Thank you very much!


----------



## Tortuga

By Gawd..you wuzn't kidding during yore visit here at noon today..You REALLY were gonna build it....and FAST !!!! 

You and Randall/JQ are something else.. Talk about 'git-er-done'...:tongue: 

Looks great, Trod...only improvement I think ya need is sumthin' a little more presentable than those two pieces of rope holding up the top...:smile: 

Nice work...and you might like to know Hiedi has been napping all day..You wore her OUT !!! .lol...she's on the couch right now just snoring away..

Enjoyed the visit..(both of us..lol)


----------



## trodery

Before I go to bed tomorrow I'll get er fisnished up and looking better. I would have finished it up tonight but one of my neighbors came by and wants me to get up at 0400 and go fishing with him....I figured I would quit early!


----------



## JOHNNY QUEST

Very nice Terry!!! I hope you catch some fish to put in it and try out the top for cleaning..

Only 1 problem tho... where is the mess.. I can't build anything without a mess..


----------



## Profish00

JOHNNY QUEST said:


> Only 1 problem tho... where is the mess.. I can't build anything without a mess..


1st 2nd and 3rd pic close to the bottom.

Terry Fill that sucker up with some bud lite and give me a call, looks great


----------



## bill

Got a question (thinking about making one LOL) 
How do you drain the water?


----------



## Tortuga

bill said:


> Got a question (thinking about making one LOL)
> *How do you drain the water?[/*QUOTE]
> 
> -----------------
> 
> LOL...Details , Bill...Details !!!!!!!
> 
> Hurry up, Trod...we all wanna see it finished.. You could turn out to be the new .."W.D...The Filet Table Man"....lol


----------



## trodery

bill said:


> Got a question (thinking about making one LOL)
> How do you drain the water?


I reach my hand down the right side of the box and unscrew the dreain plug, it will not drain all the water so I imagine I will be using a towel OR figure out a new way.


----------



## boom!

Maybe a livewell fitting drilled through the bottom with a plug?
Nice work!


----------



## EndTuition

WOW !

Very Cool idea, nice execution. I like the ropes, looks nautical to me, but those hinges that hold it open would be nice also. Amazing how you build stuff and never a single speck of sawdust in the pic. Did you catch any fish !


----------



## trodery

EndTuition said:


> WOW !
> 
> Very Cool idea, nice execution. I like the ropes, looks nautical to me, but those hinges that hold it open would be nice also. Amazing how you build stuff and never a single speck of sawdust in the pic. Did you catch any fish !


Thanks ET!

Yeah, I'd like to find some other type of hinges to use instead of that rop. By the way, the rope should look nautical...it's my anchor line from my kayak 

I DID NOT catch any fish but I did catch one crab on a live shrimp


----------



## JOHNNY QUEST

Did you retain the crab for eats.. and where were the fish hiding.


----------



## trodery

JOHNNY QUEST said:


> Did you retain the crab for eats.. and where were the fish hiding.

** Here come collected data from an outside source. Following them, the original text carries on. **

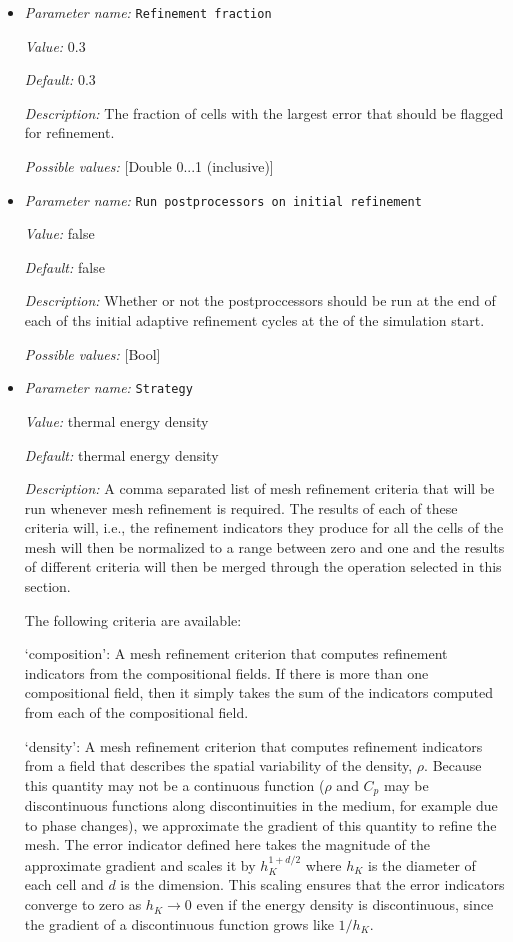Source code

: \begin{itemize}
{\it Possible values:} [List list of <[Double 0...1.79769e+308 (inclusive)]> of length 0...4294967295 (inclusive)]
\item {\it Parameter name:} {\tt Refinement fraction}


{\it Value:} 0.3


{\it Default:} 0.3


{\it Description:} The fraction of cells with the largest error that should be flagged for refinement.


{\it Possible values:} [Double 0...1 (inclusive)]
\item {\it Parameter name:} {\tt Run postprocessors on initial refinement}


{\it Value:} false


{\it Default:} false


{\it Description:} Whether or not the postproccessors should be run at the end of each of ths initial adaptive refinement cycles at the of the simulation start.


{\it Possible values:} [Bool]
\item {\it Parameter name:} {\tt Strategy}


{\it Value:} thermal energy density


{\it Default:} thermal energy density


{\it Description:} A comma separated list of mesh refinement criteria that will be run whenever mesh refinement is required. The results of each of these criteria will, i.e., the refinement indicators they produce for all the cells of the mesh will then be normalized to a range between zero and one and the results of different criteria will then be merged through the operation selected in this section.

The following criteria are available:

`composition': A mesh refinement criterion that computes refinement indicators from the compositional fields. If there is more than one compositional field, then it simply takes the sum of the indicators computed from each of the compositional field.

`density': A mesh refinement criterion that computes refinement indicators from a field that describes the spatial variability of the density, $\rho$. Because this quantity may not be a continuous function ($\rho$ and $C_p$ may be discontinuous functions along discontinuities in the medium, for example due to phase changes), we approximate the gradient of this quantity to refine the mesh. The error indicator defined here takes the magnitude of the approximate gradient and scales it by $h_K^{1+d/2}$ where $h_K$ is the diameter of each cell and $d$ is the dimension. This scaling ensures that the error indicators converge to zero as $h_K\rightarrow 0$ even if the energy density is discontinuous, since the gradient of a discontinuous function grows like $1/h_K$.


\end{itemize}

LOL...I returned HALF of the crab to a hook to try to find a Redfish. I don't know where the fish were hiding...I kept calling out "MARCO" and I would listen for the return call of "POLO" but I could never hear dem fishies


----------



## Hooked

Very nice idea and build Terry. I like the way the cooler lid lifts with the top. 

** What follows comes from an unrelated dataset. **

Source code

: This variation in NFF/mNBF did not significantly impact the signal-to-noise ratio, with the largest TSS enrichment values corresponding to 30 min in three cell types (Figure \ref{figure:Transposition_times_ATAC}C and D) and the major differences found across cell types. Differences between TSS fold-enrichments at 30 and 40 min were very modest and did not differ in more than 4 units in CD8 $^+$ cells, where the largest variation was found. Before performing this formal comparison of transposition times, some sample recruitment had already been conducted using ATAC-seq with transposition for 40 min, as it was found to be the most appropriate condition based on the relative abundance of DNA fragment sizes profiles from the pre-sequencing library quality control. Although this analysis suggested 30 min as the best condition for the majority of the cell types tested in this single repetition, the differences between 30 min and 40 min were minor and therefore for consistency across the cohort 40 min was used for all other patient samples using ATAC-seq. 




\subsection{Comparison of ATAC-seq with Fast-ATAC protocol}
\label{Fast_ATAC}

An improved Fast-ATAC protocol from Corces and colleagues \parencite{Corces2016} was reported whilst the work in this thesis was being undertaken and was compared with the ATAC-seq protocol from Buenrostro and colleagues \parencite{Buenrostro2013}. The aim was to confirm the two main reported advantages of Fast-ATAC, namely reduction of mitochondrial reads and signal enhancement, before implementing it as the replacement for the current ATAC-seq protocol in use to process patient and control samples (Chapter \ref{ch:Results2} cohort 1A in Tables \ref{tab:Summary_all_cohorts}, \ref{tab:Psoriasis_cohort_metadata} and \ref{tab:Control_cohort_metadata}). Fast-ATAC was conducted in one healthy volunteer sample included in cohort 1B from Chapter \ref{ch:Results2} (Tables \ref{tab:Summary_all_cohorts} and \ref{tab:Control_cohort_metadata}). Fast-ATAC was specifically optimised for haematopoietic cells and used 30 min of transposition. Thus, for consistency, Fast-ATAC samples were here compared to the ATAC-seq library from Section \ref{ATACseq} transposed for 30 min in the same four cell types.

You and Randall don't mess around with getting projects completed. Takes me longer just to THINK ABOUT a project........lol

I'm with boomgoom on the drain. Something like those flush/flat through hull or something mounted on the bottom of the chest. Pulled down pretty tight which will give you a little indentation so all the water drains out. Maybe run a piece of pvc to the backside for the plug for easy access.


----------



## Surf Hunter

Looks nice Trod. I didn't see a bottle opener though, am I missing it? And lets see a "filled" pic in the near future. :biggrin:


----------



## WillieP

Great job. Where did you get the polymer cutting board material and is it 1/2" or 3/4"?


----------



## 3192

Looks like a winner to be Trod! I still don't know how you can cut a bunch of wood and not have one speck of sawdust anywhere! Amazing! gb


----------



## trodery

galvbay said:


> Looks like a winner to be Trod! I still don't know how you can cut a bunch of wood and not have one speck of sawdust anywhere! Amazing! gb


LOL...I was working on it a bit more yesterday and had some sawdust in the shop, I thought about taking a picture of my dirty shop but then I remembered that I ONCE posted a dirty picture.

I don't want you guys to think that I'm too normal


----------